Peter K. Lauf scite author profile

Erythrocytes possess a Cl-dependent, Na-independent K transport system cotransporting K and Cl in a 1:1 stoichiometry that is membrane potential independent. This K-Cl cotransporter is stimulated by cell swelling, acidification, Mg depletion, and thiol modification. Cell shrinkage, elevation of cellular divalent ions, thiol alkylation, phosphatase inhibitors, and derivatives of certain loop diuretics and stilbenes are inhibitory. Thus regulation of K-Cl cotransport at the membrane and cytoplasmic levels is highly complex. Basal K-Cl cotransport decreases with cellular maturation, whereas its modes of stimulation and inhibition are variable between species. The physiological inactivation appears to be prevented in low-K animal erythrocytes.
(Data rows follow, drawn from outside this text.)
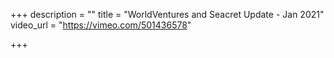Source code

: +++
description = ""
title = "WorldVentures and Seacret Update - Jan 2021"
video_url = "https://vimeo.com/501436578"

+++
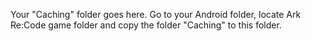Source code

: Your "Caching" folder goes here. Go to your Android folder, locate Ark Re:Code game folder and copy the folder "Caching" to this folder.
In certain human hemoglobinopathies, K-Cl cotransport may be the cause of cellular dehydration and volume decrease. K-Cl cotransport occurs also in nonerythroid cells, such as in epithelial and liver cells of other species. At the threshold of molecular characterization, this comprehensive review places our present understanding of the mechanisms modulating K-Cl cotransport physiologically and pathophysiologically into kinetic and thermodynamic perspectives.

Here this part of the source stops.